Sonneveld MJ, Rijckborst V, Zeuzem S, Heathcote EJ, Simon K, Senturk H, Pas SD, Hansen BE, Janssen HL.
Department of Gastroenterology and Hepatology, Erasmus MC University Medical Center, Rotterdam, The Netherlands.
Peginterferon (PEG-IFN) treatment of HBeAg-positive chronic hepatitis B (CHB) results in HBeAg loss in 30% of patients, but clearance of HBV DNA and HBsAg from serum is less often achieved. We investigated whether the presence of precore (PC) and basal core promoter (BCP) mutants before PEG-IFN treatment affects serological and virological response. A total of 214 HBeAg-positive CHB patients treated with PEG-IFN±lamivudine for 52 weeks in a global randomized trial were classified at baseline as wildtype (WT) or non-WT (detectable mutants at PC/BCP) by line-probe assay. Response was assessed at 6 months post-treatment and through long-term follow-up(LTFU). Mutants were detected in 64% of patients, in varying frequencies across HBV genotypes A through D. Patients with WT had higher baseline HBV DNA, HBeAg and HBsAg levels than patients with non-WT. Patients with WT were more likely to achieve HBeAg loss with HBV DNA<10,000 copies/mL (response, 34 versus 11%,p<0.001) and HBsAg clearance (18 versus 2%,p<0.001) at week 78 than non-WT patients.
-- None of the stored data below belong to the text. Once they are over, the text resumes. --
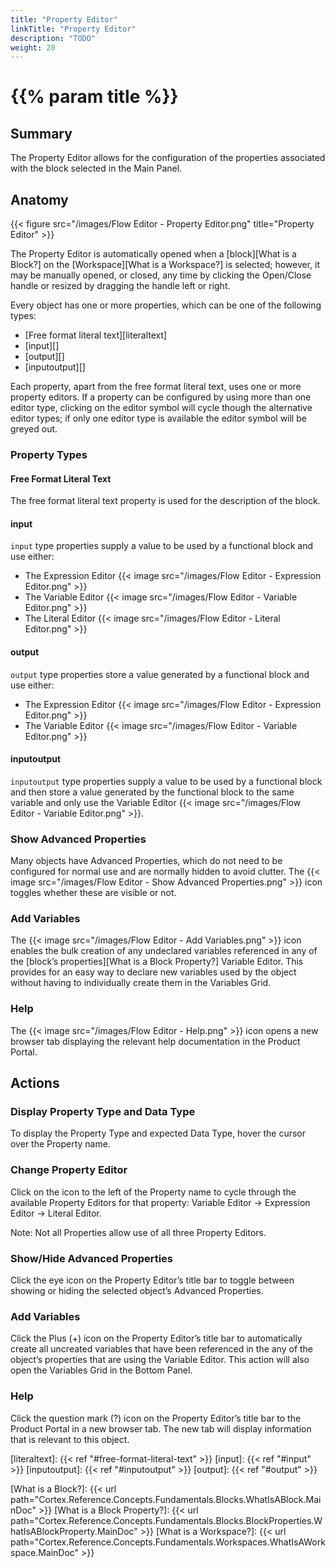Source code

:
 ```yaml
---
title: "Property Editor"
linkTitle: "Property Editor"
description: "TODO"
weight: 20
---
```


# {{% param title %}}

## Summary

The Property Editor allows for the configuration of the properties associated with the block selected in the Main Panel.

## Anatomy

{{< figure src="/images/Flow Editor - Property Editor.png" title="Property Editor" >}}

The Property Editor is automatically opened when a [block][What is a Block?] on the [Workspace][What is a Workspace?] is selected; however, it may be manually opened, or closed, any time by clicking the Open/Close handle or resized by dragging the handle left or right.

Every object has one or more properties, which can be one of the following types:

* [Free format literal text][literaltext]
* [input][]
* [output][]
* [inputoutput][]

Each property, apart from the free format literal text, uses one or more property editors. If a property can be configured by using more than one editor type, clicking on the editor symbol will cycle though the alternative editor types; if only one editor type is available the editor symbol will be greyed out.

### Property Types

#### Free Format Literal Text

The free format literal text property is used for the description of the block.

#### input

`input` type properties supply a value to be used by a functional block and use either:

* The Expression Editor {{< image src="/images/Flow Editor - Expression Editor.png" >}}
* The Variable Editor {{< image src="/images/Flow Editor - Variable Editor.png" >}}
* The Literal Editor {{< image src="/images/Flow Editor - Literal Editor.png" >}}

#### output

`output` type properties store a value generated by a functional block and use either:

* The Expression Editor {{< image src="/images/Flow Editor - Expression Editor.png" >}}
* The Variable Editor {{< image src="/images/Flow Editor - Variable Editor.png" >}}

#### inputoutput

`inputoutput` type properties supply a value to be used by a functional block and then store a value generated by the functional block to the same variable and only use the Variable Editor {{< image src="/images/Flow Editor - Variable Editor.png" >}}.

### Show Advanced Properties

Many objects have Advanced Properties, which do not need to be configured for normal use and are normally hidden to avoid clutter. The {{< image src="/images/Flow Editor - Show Advanced Properties.png" >}} icon toggles whether these are visible or not.

### Add Variables

The {{< image src="/images/Flow Editor - Add Variables.png" >}} icon enables the bulk creation of any undeclared variables referenced in any of the [block’s properties][What is a Block Property?] Variable Editor. This provides for an easy way to declare new variables used by the object without having to individually create them in the Variables Grid.

### Help

The {{< image src="/images/Flow Editor - Help.png" >}} icon opens a new browser tab displaying the relevant help documentation in the Product Portal.

## Actions

### Display Property Type and Data Type

To display the Property Type and expected Data Type, hover the cursor over the Property name.

### Change Property Editor

Click on the icon to the left of the Property name to cycle through the available Property Editors for that property: Variable Editor -> Expression Editor -> Literal Editor.

Note: Not all Properties allow use of all three Property Editors.

### Show/Hide Advanced Properties

Click the eye icon on the Property Editor’s title bar to toggle between showing or hiding the selected object’s Advanced Properties.

### Add Variables

Click the Plus (+) icon on the Property Editor’s title bar to automatically create all uncreated variables that have been referenced in the any of the object’s properties that are using the Variable Editor.
This action will also open the Variables Grid in the Bottom Panel.

### Help

Click the question mark (?) icon on the Property Editor’s title bar to the Product Portal in a new browser tab. The new tab will display information that is relevant to this object.


[literaltext]: {{< ref "#free-format-literal-text" >}}
[input]: {{< ref "#input" >}}
[inputoutput]: {{< ref "#inputoutput" >}}
[output]: {{< ref "#output" >}}

[What is a Block?]: {{< url path="Cortex.Reference.Concepts.Fundamentals.Blocks.WhatIsABlock.MainDoc" >}}
[What is a Block Property?]: {{< url path="Cortex.Reference.Concepts.Fundamentals.Blocks.BlockProperties.WhatIsABlockProperty.MainDoc" >}}
[What is a Workspace?]: {{< url path="Cortex.Reference.Concepts.Fundamentals.Workspaces.WhatIsAWorkspace.MainDoc" >}}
Among WT patients who achieved HBeAg clearance at week 78, 78% had undetectable HBV DNA and 61% achieved HBsAg clearance at LTFU (versus 26% and 15% in non-WT patients,p<0.001 for both). Presence of WT virus at baseline was an independent predictor of response (OR 2.90, 95%CI:1.15-7.31,p=0.023) and HBsAg clearance (OR 5.58, 95%CI:1.26-24.63,p=0.013) and patients with non-A genotypes with detectable mutants had a low probability of response. CONCLUSION: Presence of only WT virus at baseline is a strong predictor of response (HBeAg loss with HBV DNA <10,000 copies/mL) to PEG-IFN for HBeAg-positive CHB. Patients with detectable PC and/or BCP mutants have a lower probability of response and are less optimal candidates for PEG-IFN therapy. (HEPATOLOGY 2012.).